Grading & Evaluation
Reference Grading {#reference-grading}
Human validation of AI outputs to establish quality standards and ground truth.
Reference grading provides the baseline against which automatic graders are
calibrated.
Usage: "Submit these samples to the reference grading workflow" Related:
Replaces "manual grading" terminology
Automatic Grading {#automatic-grading}
AI-powered evaluation of outputs using trained graders. Automatic grading
handles routine evaluations at scale, with reference grading providing oversight
and calibration.
Usage: "The automatic grading system processed 1,000 samples" Related:
Reference Grading
Ground Truth {#ground-truth}
Note: This term is under review for potential replacement
Reference standards or expected outputs used to validate AI system performance.

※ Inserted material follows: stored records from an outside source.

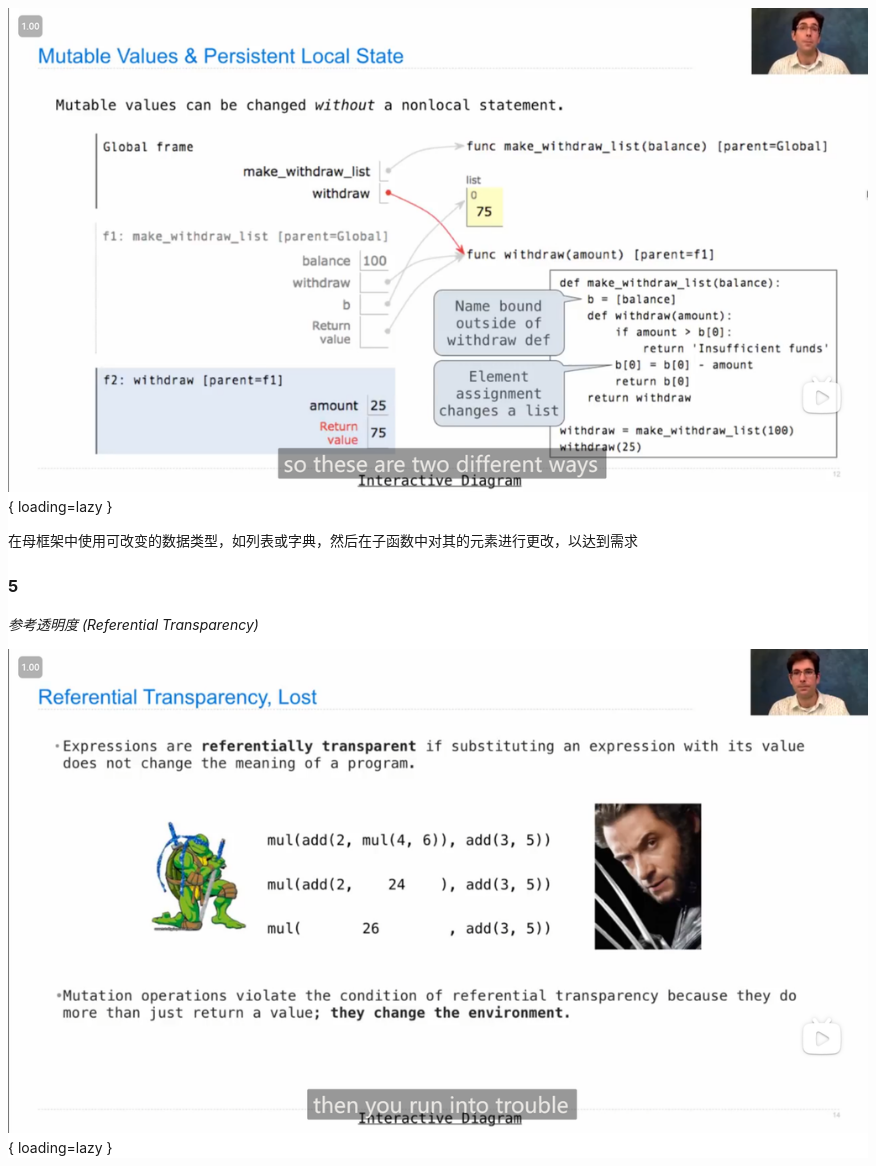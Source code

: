 ![cs61a_68](../images/cs61a_68.png){ loading=lazy }

在母框架中使用可改变的数据类型，如列表或字典，然后在子函数中对其的元素进行更改，以达到需求

### 5

*参考透明度 (Referential Transparency)*

![cs61a_70](../images/cs61a_70.png){ loading=lazy }
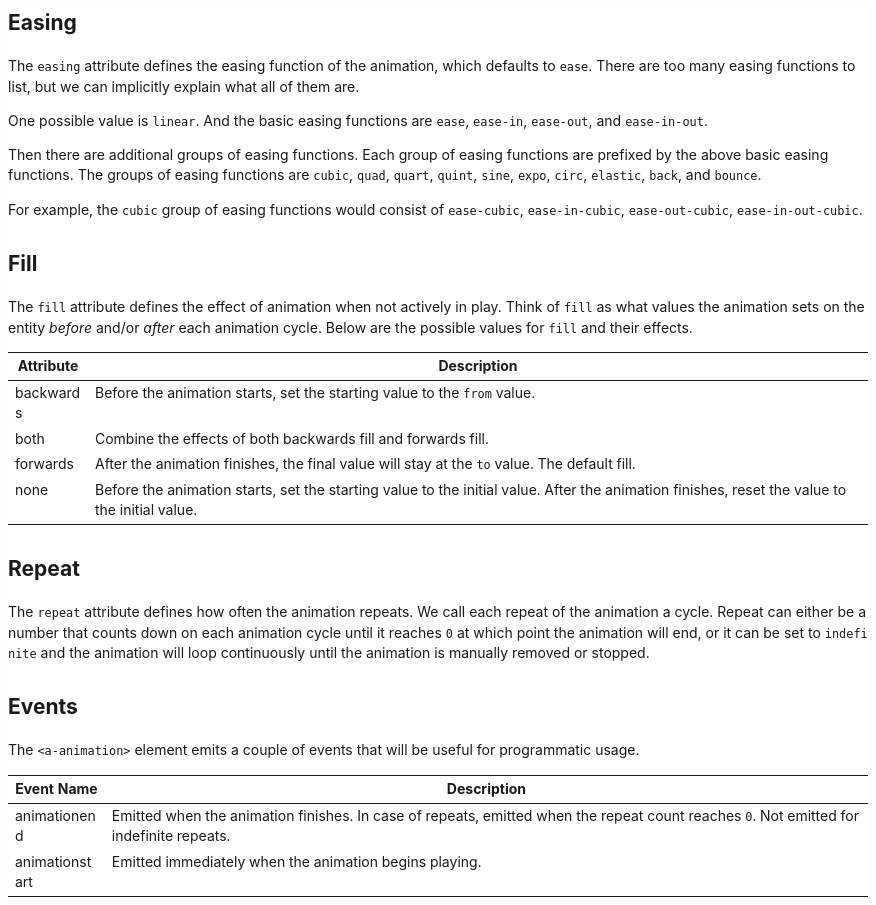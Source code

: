 ## Easing

The `easing` attribute defines the easing function of the animation, which defaults to `ease`. There are too many easing functions to list, but we can implicitly explain what all of them are.

One possible value is `linear`. And the basic easing functions are `ease`, `ease-in`, `ease-out`, and `ease-in-out`.

Then there are additional groups of easing functions. Each group of easing functions are prefixed by the above basic easing functions. The groups of easing functions are `cubic`, `quad`, `quart`, `quint`, `sine`, `expo`, `circ`, `elastic`, `back`, and `bounce`.

For example, the `cubic` group of easing functions would consist of `ease-cubic`, `ease-in-cubic`, `ease-out-cubic`, `ease-in-out-cubic`.

## Fill

The `fill` attribute defines the effect of animation when not actively in play. Think of `fill` as what values the animation sets on the entity *before* and/or *after* each animation cycle. Below are the possible values for `fill` and their effects.

| Attribute | Description                                                                                                                                   |
|-----------|------------------------------------------------------------------------------------------------------------------------------------------------
| backwards | Before the animation starts, set the starting value to the `from` value.                                                                      |
| both      | Combine the effects of both backwards fill and forwards fill.                                                                                 |
| forwards  | After the animation finishes, the final value will stay at the `to` value. The default fill.                                                  |
| none      | Before the animation starts, set the starting value to the initial value. After the animation finishes, reset the value to the initial value. |

## Repeat

The `repeat` attribute defines how often the animation repeats. We call each repeat of the animation a cycle. Repeat can either be a number that counts down on each animation cycle until it reaches `0` at which point the animation will end, or it can be set to `indefinite` and the animation will loop continuously until the animation is manually removed or stopped.

## Events

The `<a-animation>` element emits a couple of events that will be useful for programmatic usage.

| Event Name     | Description                                                                                                                                |
|----------------|--------------------------------------------------------------------------------------------------------------------------------------------|
| animationend   | Emitted when the animation finishes. In case of repeats, emitted when the repeat count reaches `0`. Not emitted for indefinite repeats. |
| animationstart | Emitted immediately when the animation begins playing.                                                                                     |
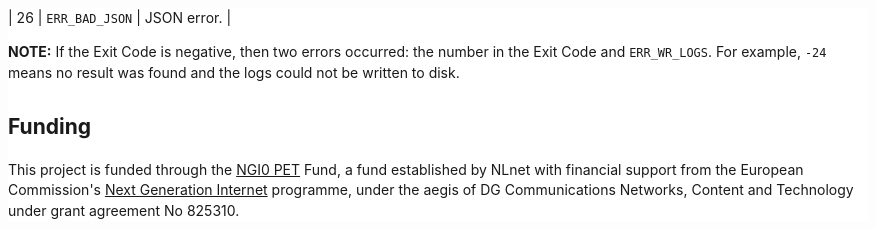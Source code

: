 | 26        | `ERR_BAD_JSON`      | JSON error.                                                   |

**NOTE:** If the Exit Code is negative, then two errors occurred: the number in the Exit Code and 
`ERR_WR_LOGS`. For example, `-24` means no result was found and the logs could not be written to disk.

## Funding

This project is funded through the [NGI0 PET](https://nlnet.nl/PET) Fund, a fund established by
NLnet with financial support from the European Commission's [Next Generation
Internet](https://ngi.eu/) programme, under the aegis of DG Communications Networks, Content and
Technology under grant agreement No 825310.

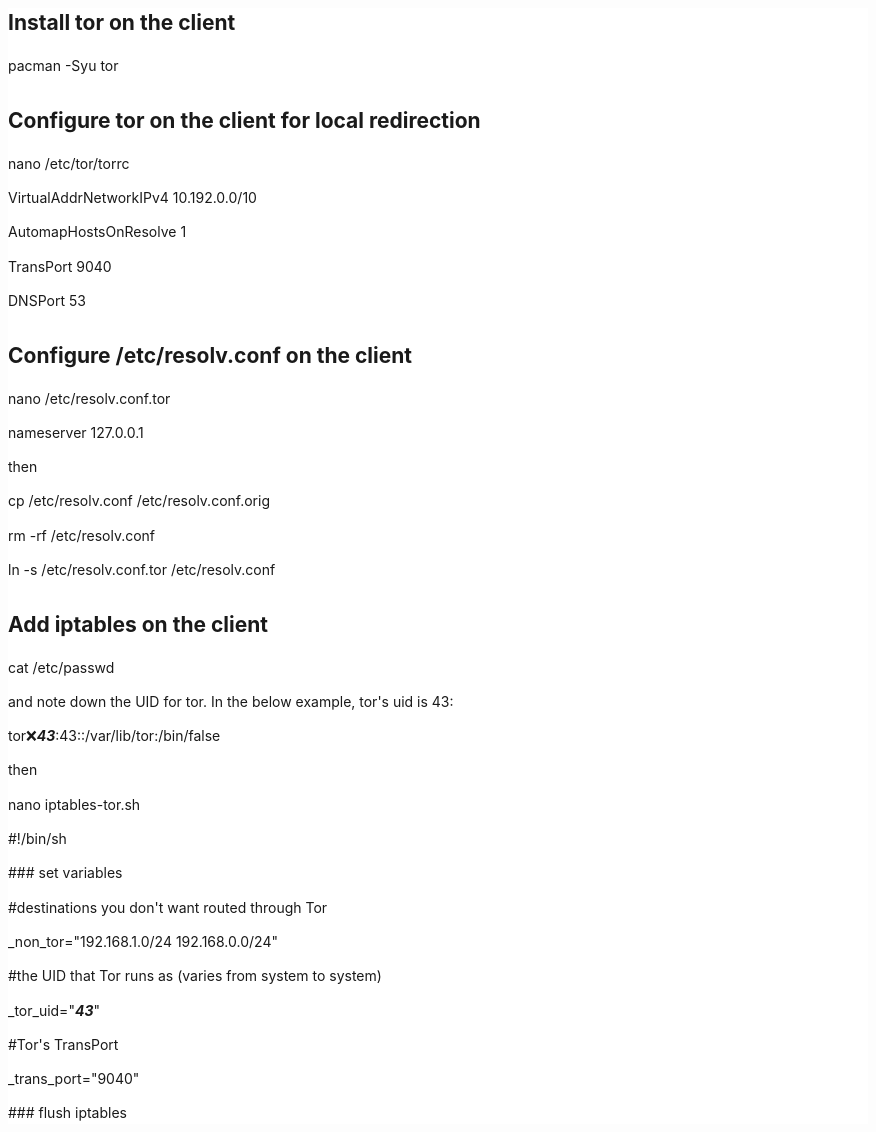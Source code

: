 Install tor on the client
-------------------------

pacman -Syu tor

Configure tor on the client for local redirection
-------------------------------------------------

nano /etc/tor/torrc

VirtualAddrNetworkIPv4 10.192.0.0/10

AutomapHostsOnResolve 1

TransPort 9040

DNSPort 53

Configure /etc/resolv.conf on the client
----------------------------------------

nano /etc/resolv.conf.tor

nameserver 127.0.0.1

then

cp /etc/resolv.conf /etc/resolv.conf.orig

rm -rf /etc/resolv.conf

ln -s /etc/resolv.conf.tor /etc/resolv.conf

Add iptables on the client
--------------------------

cat /etc/passwd

and note down the UID for tor. In the below example, tor's uid is 43:

tor:x:***43***:43::/var/lib/tor:/bin/false

then

nano iptables-tor.sh

\#!/bin/sh

\#\#\# set variables

\#destinations you don't want routed through Tor

\_non\_tor="192.168.1.0/24 192.168.0.0/24"

\#the UID that Tor runs as (varies from system to system)

\_tor\_uid="***43***"

\#Tor's TransPort

\_trans\_port="9040"

\#\#\# flush iptables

Established through reference grading workflows.
Usage: "These samples represent our ground truth for sports relevance"
Related: Reference Grading
Grader {#grader}
An AI system trained to evaluate specific aspects of outputs (e.g., accuracy,
helpfulness, relevance). Graders are calibrated against reference grading to
ensure consistent evaluation.
Usage: "The helpfulness grader scored this response as +2" Related:
Automatic Grading
Sample {#sample}
An instance of AI behavior, input/output pair, or evaluation target. Samples are
used for training, testing, and validating both AI systems and graders.
Usage: "Add more samples to improve grader accuracy" Note: We use
"sample" instead of "example" throughout our systems
AI Systems
Deck {#deck}
A structured framework containing cards, specs, leads, and context that defines
how an AI system should behave. Decks are the foundation of reliable AI
prompting.
Usage: "Deploy the customer service deck" Components: Cards, Specs,
Leads, Context
Card {#card}
A component within a deck that defines personas or behaviors. Cards can specify
core characteristics (persona cards) or actionable protocols (behavior cards).
Usage: "The coding behavior card defines best practices" Types: Persona
cards, Behavior cards
Specs {#specs}
Rules and guidelines within cards that define specific behaviors or
requirements. Specs can be grouped and may include samples for demonstration.
Usage: "The validation specs contain three rules" Related:
Sample
Product & Process
PromptGrade {#promptgrade}
Bolt Foundry's human-in-the-loop AI evaluation system. Enables automatic grading
with human oversight through reference grading workflows.
Usage: "PromptGrade Phase 6 focuses on automatic grading integration"
Related: Reference Grading,
Automatic Grading
RLHF {#rlhf}
Reinforcement Learning from Human Feedback. The process of using human
evaluations to improve AI system performance.
Usage: "RLHF workflows collect reference grading data" Related:
Reference Grading
Inbox Workflow {#inbox-workflow}
A user interface pattern where items requiring human attention appear in a
centralized inbox for processing. Used extensively in reference grading
workflows.
Usage: "Samples needing reference grading appear in the inbox" Related:
Reference Grading
Legacy Terms
The following terms are deprecated or under review:
- Manual Grading: Use Reference Grading instead
- Human Grading: Use Reference Grading instead
- Ground Truth: Term under review, may be replaced with
Reference Grading in some contexts
Last updated: August 28, 2025